The 'spent' fuel rods are spent, only in they don't have enough mojo to make it economical to use in generating heat.

The rods are still deadly radioactive, for what, 10K years? 100K years? If the rods were safe, they'd throw them away, instead of storing them onsite, waiting for a safe place to store them.

Personally, I'm all for nuclear power. I think they should be built in the middle of highly concentrated metropolitan areas, like NYC, Philly, DFW, Miami, LA, etc. AND store the waste locally, on site, right amongst the beneficiaries.


----------



## chickenista (Mar 24, 2007)

wyld thang said:


> i just read an article about using thorium instead of plutonium(from uranium)--it's plentiful, cheap, not so "toxic", and little mini size reactors can be built because there isdnt the need for massive/elaborate containment. It seems the tech has been there all along for thorium, but the gov needed--guess what--plutonium for weapons, so that is the direction nuke energy went.
> 
> http://energyfromthorium.com/
> 
> ...


Ditto the thorium articles. I read them last week too. Very way cool stuff!


----------



## deaconjim (Oct 31, 2005)

texican said:


> The 'spent' fuel rods are spent, only in they don't have enough mojo to make it economical to use in generating heat.
> 
> The rods are still deadly radioactive, for what, 10K years? 100K years? If the rods were safe, they'd throw them away, instead of storing them onsite, waiting for a safe place to store them.
> 
> Personally, I'm all for nuclear power. I think they should be built in the middle of highly concentrated metropolitan areas, like NYC, Philly, DFW, Miami, LA, etc. AND store the waste locally, on site, right amongst the beneficiaries.

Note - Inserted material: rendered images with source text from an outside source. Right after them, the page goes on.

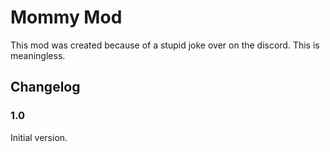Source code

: # Mommy Mod
This mod was created because of a stupid joke over on the discord.
This is meaningless.

## Changelog
### 1.0
Initial version.
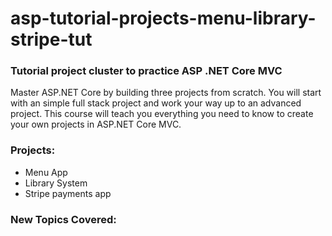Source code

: # asp-tutorial-projects-menu-library-stripe-tut

### Tutorial project cluster to practice ASP .NET Core MVC

Master ASP.NET Core by building three projects from scratch. You will start with an simple full stack project and work your way up to an advanced project. This course will teach you everything you need to know to create your own projects in ASP.NET Core MVC.

### Projects:
- Menu App
- Library System
- Stripe payments app

### New Topics Covered:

Even before they are spent, they need the reflector and a moderator (both are functions are provided by the cooling water) to create the conditions necessary to achieve criticality. The fuel is only producing heat while it is critical.


----------



## springvalley (Jun 23, 2009)

DeaconJim is correct. There are failsafe controls that will drop the rods into the water, thereby shutting the reactor down. There are many safety features and redundant backup safety features, therefore I doubt very much that a power plant will blow up or melt down due to loss of power. I worked for Exelon in their nuke plant as a systems engineer, recirculatory system, so I do have some knowledge. 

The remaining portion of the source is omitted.